Aichi Prefectural Police headquarters is seen in this file photo. (Mainichi/Hiroki Sameshima)

NAGOYA -- A police sergeant who handed acquaintances illegal stimulants to concoct drug busts for which he was commended was reported to public prosecutors on Oct. 16, facing accusations of possession and assignment of illegal stimulants and creating and using false official documents.

    Aichi Prefectural Police sent documents on the 36-year-old former sergeant, who had worked in the Community Police Affairs Division at Okazaki Police Station, to the Nagoya District Public Prosecutors Office. He was fired the same day.
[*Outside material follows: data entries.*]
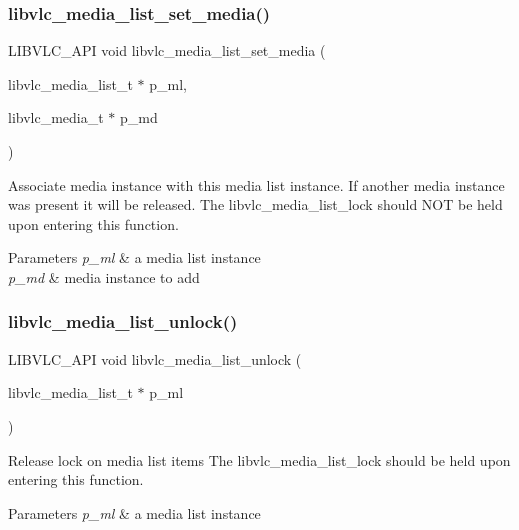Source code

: \subsubsection{\texorpdfstring{libvlc\+\_\+media\+\_\+list\+\_\+set\+\_\+media()}{libvlc\_media\_list\_set\_media()}}
{\footnotesize\ttfamily L\+I\+B\+V\+L\+C\+\_\+\+A\+PI void libvlc\+\_\+media\+\_\+list\+\_\+set\+\_\+media (\begin{DoxyParamCaption}\item[{libvlc\+\_\+media\+\_\+list\+\_\+t $\ast$}]{p\+\_\+ml,  }\item[{libvlc\+\_\+media\+\_\+t $\ast$}]{p\+\_\+md }\end{DoxyParamCaption})}

Associate media instance with this media list instance. If another media instance was present it will be released. The libvlc\+\_\+media\+\_\+list\+\_\+lock should N\+OT be held upon entering this function.


\begin{DoxyParams}{Parameters}
{\em p\+\_\+ml} & a media list instance \\
\hline
{\em p\+\_\+md} & media instance to add \\
\hline
\end{DoxyParams}
\mbox{\label{group__libvlc__media__list_gaa91574447f7b7baa18e4054cf1957c51}} 
\subsubsection{\texorpdfstring{libvlc\+\_\+media\+\_\+list\+\_\+unlock()}{libvlc\_media\_list\_unlock()}}
{\footnotesize\ttfamily L\+I\+B\+V\+L\+C\+\_\+\+A\+PI void libvlc\+\_\+media\+\_\+list\+\_\+unlock (\begin{DoxyParamCaption}\item[{libvlc\+\_\+media\+\_\+list\+\_\+t $\ast$}]{p\+\_\+ml }\end{DoxyParamCaption})}

Release lock on media list items The libvlc\+\_\+media\+\_\+list\+\_\+lock should be held upon entering this function.


\begin{DoxyParams}{Parameters}
{\em p\+\_\+ml} & a media list instance \\
\hline
\end{DoxyParams}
    The former officer is accused of questioning two acquaintances aged in their 30s and 40s on Feb. 5 and 23 after handing them and having them prepare sealable plastic bags containing remnants of stimulants, questioning them, then preparing a fake investigation report.

    He is also suspected of being in possession of a bag containing 0.005 grams of stimulants at his home on Aug. 30, although he denies the allegations. Due to the amount of stimulants being miniscule, among other reasons, the prefectural police questioned the former sergeant on a voluntary basis. On Oct. 16, prefectural police also sent public prosecutors papers on his two acquaintances, who are accused of breaking the Stimulants Control Act.

    At the end of March, a police car the former sergeant was riding in got into an accident causing property damage, but no report of the incident was filed, so prefectural police began an investigation. This led to the stimulants-related acts being uncovered.

    The former sergeant had gotten to know the acquaintances while working at a separate police station's Japanese Organized Crime Division in 2014, and there is evidence that they communicated on social media and other platforms on how to cooperate in the fake drug busts. Police have reportedly been unable to confirm if there was any remuneration or offers of help resulting from the two men's cooperation.

    Ryujiro Yoda, the prefectural police's chief inspector general, issued a statement saying, "We apologize deeply to the people of the prefecture."

    (Japanese original by Kazuki Sakuma, Nagoya News Center)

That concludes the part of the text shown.